Oder veranlasst sie ganz einfach der Niederschlag eines Sommerregens? Schließlich ist der Ruf stets wetterfühlig, an guten wie an schlechten Tagen. Doch Schauer machen den Spyder nicht zwangsläufig zum Whirlpool. Die elektrisch ausfahrbaren Seitenscheiben-Stümpfe vollenden den bogenförmigen Schwung der Türen und stellen sich Wetterlaunen effektiv in den Weg - ab Landstraßentempo sogar dem Regen als natürlichem Feind des verdecklosen R Spyder.

Ergreifendstes Revier sind Waldgebiete.

Die Bäume schmettern ein mehrstimmiges Auspuff-Echo zurück. Wildkatzen- Fauchen durch einen Verstärker gejagt, ähnlich einem durchbeschleunigten Porsche Turbo. Doch der Ruf- Motor ist ein Sauger: der 3,8-Liter aus dem Carrera S. Damit könnte der R Spyder den Traum vieler Boxster-Fahrer erfüllen - Mittelmotor-Behändigkeit gepaart mit dem 911-Punch. Geschaltet wird klassisch aus dem Handgelenk - der Spaß des selbstbestimmten Gangwechsels als Herausforderung der perfekten Abfolge: die butterweiche Synchronisation aus Kupplungs-Step und Rechte-Hand-Zug. Durchreißen ohne den Widerstand rastender Zahnräder. Die Schaltzeiten motorradkurz, vernachlässigbar. Nicht einmal der Beifahrerkopf wippt. Wer verlangt bei einem derart modifizierten Getriebe noch nach einer sequenziellen Paddel-Variante?

Harmonisch, ruckfrei und kraftvoll. Da steht die Sechsgang-Box stellvertretend für den R Spyder. Auch beim Fahrwerk müssen die Ruf-Männer gezaubert haben: Es ist wenig übrig geblieben vom auf der Kippe balancierenden Mittelmotor-Charakter des Boxster. Nichts ist davon zu spüren, dass der 911-Heckmotor 180 Grad um sich selbst verdreht eingebaut ist, man den 3,8-Liter sozusagen rückwärts bewegt. Die Abstimmung setzt den Piloten nie unter Druck, gewährt ihm die Freiheit, eine unübliche Kurvenlinie zu wählen.
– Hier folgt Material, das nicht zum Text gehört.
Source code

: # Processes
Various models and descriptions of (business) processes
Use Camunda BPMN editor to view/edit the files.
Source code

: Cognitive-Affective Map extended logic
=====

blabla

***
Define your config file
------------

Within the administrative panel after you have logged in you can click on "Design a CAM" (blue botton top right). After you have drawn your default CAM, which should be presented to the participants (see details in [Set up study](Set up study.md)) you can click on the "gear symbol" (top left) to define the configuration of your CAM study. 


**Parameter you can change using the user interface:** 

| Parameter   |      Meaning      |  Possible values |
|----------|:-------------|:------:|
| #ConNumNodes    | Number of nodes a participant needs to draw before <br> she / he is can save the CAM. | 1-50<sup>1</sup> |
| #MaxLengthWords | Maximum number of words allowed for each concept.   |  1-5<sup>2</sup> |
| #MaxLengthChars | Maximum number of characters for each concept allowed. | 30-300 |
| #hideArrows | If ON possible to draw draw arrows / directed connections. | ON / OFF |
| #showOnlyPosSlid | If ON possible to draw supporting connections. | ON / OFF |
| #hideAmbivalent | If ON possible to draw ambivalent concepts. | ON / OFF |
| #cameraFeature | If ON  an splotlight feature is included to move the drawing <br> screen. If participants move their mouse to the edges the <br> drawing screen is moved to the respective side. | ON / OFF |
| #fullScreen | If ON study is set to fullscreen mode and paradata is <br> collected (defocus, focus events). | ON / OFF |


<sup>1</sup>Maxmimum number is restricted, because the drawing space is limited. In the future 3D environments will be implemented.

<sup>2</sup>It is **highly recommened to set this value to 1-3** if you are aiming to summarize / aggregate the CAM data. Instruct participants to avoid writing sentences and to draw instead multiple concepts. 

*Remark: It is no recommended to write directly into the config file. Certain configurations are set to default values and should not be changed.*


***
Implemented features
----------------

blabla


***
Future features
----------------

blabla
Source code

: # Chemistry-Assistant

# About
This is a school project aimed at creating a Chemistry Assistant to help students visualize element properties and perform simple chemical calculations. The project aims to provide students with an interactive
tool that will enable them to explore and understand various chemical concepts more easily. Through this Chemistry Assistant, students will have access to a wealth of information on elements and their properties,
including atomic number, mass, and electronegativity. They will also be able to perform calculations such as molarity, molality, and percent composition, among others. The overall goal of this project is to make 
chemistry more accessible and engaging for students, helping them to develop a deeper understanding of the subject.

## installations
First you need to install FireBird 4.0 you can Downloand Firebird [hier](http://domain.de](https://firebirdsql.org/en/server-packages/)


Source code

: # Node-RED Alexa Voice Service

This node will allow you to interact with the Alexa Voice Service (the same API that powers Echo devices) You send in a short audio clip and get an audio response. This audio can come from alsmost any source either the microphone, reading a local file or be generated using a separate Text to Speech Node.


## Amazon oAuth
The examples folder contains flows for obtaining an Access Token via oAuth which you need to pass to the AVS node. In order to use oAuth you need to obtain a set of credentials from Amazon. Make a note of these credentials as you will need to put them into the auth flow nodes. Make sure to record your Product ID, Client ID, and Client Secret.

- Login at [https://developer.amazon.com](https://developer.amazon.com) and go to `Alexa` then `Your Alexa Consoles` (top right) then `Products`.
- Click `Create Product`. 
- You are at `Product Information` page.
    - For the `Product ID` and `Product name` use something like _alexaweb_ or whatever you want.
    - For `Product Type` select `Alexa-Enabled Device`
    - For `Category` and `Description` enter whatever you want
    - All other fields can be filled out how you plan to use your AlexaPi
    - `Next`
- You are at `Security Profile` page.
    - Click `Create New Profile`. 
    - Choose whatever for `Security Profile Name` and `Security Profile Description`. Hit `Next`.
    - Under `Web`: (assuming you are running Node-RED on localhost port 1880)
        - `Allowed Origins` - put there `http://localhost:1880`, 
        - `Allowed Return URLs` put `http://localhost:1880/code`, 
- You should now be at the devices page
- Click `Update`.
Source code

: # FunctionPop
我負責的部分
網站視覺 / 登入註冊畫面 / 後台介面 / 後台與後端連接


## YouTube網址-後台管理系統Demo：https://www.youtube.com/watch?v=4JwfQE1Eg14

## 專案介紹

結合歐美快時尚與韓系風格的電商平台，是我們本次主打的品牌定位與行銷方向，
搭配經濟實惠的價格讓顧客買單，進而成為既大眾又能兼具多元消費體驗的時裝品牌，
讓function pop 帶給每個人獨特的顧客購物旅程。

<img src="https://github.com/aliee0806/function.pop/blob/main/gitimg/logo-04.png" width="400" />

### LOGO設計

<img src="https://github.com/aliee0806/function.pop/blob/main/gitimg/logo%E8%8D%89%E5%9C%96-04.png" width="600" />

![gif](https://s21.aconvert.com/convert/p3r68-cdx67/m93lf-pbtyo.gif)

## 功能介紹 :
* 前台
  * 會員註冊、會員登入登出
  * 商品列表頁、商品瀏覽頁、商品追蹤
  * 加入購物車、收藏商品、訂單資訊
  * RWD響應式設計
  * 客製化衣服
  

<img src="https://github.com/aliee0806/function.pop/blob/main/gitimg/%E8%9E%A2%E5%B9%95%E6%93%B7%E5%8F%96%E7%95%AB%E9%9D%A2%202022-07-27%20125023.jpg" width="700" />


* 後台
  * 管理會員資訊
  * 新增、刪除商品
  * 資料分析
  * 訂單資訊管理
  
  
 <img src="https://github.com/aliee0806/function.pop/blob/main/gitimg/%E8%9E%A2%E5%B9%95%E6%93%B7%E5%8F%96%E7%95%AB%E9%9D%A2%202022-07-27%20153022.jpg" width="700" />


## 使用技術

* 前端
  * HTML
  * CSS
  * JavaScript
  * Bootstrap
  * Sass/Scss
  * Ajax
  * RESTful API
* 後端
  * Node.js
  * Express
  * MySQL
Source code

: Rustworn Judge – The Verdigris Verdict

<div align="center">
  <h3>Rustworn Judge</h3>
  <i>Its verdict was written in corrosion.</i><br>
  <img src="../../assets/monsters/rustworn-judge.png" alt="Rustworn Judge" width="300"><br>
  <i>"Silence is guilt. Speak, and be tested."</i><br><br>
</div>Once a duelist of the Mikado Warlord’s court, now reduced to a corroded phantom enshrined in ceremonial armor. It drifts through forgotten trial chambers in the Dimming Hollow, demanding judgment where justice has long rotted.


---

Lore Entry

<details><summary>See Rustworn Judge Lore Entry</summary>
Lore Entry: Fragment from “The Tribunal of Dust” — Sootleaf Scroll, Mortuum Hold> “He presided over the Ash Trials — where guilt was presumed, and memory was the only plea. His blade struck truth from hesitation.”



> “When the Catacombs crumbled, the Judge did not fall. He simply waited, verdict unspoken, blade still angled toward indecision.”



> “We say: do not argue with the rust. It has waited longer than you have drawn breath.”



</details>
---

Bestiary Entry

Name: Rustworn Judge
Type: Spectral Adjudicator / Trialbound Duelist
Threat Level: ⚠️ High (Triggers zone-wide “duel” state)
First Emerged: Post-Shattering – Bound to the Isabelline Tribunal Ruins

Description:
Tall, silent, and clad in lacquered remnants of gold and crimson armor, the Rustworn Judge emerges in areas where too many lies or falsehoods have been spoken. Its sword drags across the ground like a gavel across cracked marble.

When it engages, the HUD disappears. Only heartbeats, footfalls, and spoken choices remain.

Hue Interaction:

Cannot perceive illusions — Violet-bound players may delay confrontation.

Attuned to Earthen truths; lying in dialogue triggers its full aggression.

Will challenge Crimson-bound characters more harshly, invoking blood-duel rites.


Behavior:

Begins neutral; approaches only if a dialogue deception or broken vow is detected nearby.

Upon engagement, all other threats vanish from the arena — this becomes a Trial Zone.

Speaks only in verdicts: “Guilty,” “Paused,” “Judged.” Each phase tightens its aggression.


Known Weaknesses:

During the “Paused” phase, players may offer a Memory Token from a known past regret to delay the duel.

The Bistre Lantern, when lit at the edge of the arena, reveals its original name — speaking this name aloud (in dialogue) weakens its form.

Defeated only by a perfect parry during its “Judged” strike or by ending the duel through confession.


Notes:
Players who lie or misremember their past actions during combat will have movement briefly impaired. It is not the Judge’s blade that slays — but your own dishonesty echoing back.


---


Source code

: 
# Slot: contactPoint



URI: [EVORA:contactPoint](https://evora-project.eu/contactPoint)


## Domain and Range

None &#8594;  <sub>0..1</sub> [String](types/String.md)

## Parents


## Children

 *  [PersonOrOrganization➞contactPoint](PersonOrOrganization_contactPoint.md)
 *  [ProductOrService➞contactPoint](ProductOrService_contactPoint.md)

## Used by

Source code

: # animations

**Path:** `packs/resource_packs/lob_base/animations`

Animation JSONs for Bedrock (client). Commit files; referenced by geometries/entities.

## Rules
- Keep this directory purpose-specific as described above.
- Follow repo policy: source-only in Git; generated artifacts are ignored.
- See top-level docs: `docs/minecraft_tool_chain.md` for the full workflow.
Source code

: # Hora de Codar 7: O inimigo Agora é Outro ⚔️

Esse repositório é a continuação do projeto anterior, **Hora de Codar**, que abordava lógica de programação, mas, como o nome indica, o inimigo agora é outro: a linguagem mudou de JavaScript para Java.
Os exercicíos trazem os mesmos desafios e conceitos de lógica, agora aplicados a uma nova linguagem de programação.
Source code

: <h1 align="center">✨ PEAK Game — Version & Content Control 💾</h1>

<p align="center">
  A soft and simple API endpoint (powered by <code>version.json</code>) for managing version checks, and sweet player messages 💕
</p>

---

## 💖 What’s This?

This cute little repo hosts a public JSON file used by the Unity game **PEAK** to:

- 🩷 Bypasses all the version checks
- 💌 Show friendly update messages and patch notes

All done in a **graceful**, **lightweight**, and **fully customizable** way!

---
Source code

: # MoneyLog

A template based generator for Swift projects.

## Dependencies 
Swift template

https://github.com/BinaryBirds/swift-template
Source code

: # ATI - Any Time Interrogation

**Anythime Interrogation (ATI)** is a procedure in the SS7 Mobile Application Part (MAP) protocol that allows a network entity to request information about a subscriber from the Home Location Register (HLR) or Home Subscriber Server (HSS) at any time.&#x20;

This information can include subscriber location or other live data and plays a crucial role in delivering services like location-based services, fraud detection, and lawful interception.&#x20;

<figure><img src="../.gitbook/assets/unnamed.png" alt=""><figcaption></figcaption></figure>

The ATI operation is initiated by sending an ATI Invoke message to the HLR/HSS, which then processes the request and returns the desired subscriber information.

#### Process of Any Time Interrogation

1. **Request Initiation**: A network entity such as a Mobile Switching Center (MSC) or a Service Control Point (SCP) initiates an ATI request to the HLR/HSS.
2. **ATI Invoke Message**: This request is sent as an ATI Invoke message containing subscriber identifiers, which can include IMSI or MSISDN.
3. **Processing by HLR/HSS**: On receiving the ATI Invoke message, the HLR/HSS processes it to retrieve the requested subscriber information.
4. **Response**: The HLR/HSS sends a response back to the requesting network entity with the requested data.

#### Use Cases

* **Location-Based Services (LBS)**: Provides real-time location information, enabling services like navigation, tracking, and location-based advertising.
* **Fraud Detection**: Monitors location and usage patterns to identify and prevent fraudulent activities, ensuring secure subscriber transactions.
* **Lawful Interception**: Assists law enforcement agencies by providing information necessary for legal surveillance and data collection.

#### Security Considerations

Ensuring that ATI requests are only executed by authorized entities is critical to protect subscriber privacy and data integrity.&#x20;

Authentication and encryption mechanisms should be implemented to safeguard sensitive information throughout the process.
Vertrauensselig früh wendet sich der Fulda Carat Exelero an den Fahrer, wenn der Grip weicht, lässt ihm Raum für Lenkungskorrekturen oder angedeutete Drifts.

Körper und Geist im schwärmerischen Einklang. Bis man erst Alois Ruf kontaktiert hat, um die Konditionen zu erfragen. Dann gerät die Harmonie ins Stocken. Vom R Spyder (355 PS) sowie dem RK Spyder mit 420 Kompressor-PS sollen maximal 49 Stück verkauft werden. Viel mehr werden es wohl auch nicht werden bei Preisen ab 185.600 Euro. Es gilt das ungeschriebene Gesetz der Luxus-Konsumwelt: Irgendwann wird das Mehr an Output nur durch einen unverhältnismäßig hohen Input erzielt. Im Falle des Ruf R Spyder muss man sich den dachfreien Klimaforscher also drei gut ausgestattete Porsche Boxster kosten lassen. Glücklich, wer sich diesen Sommer-Verstärker leisten kann.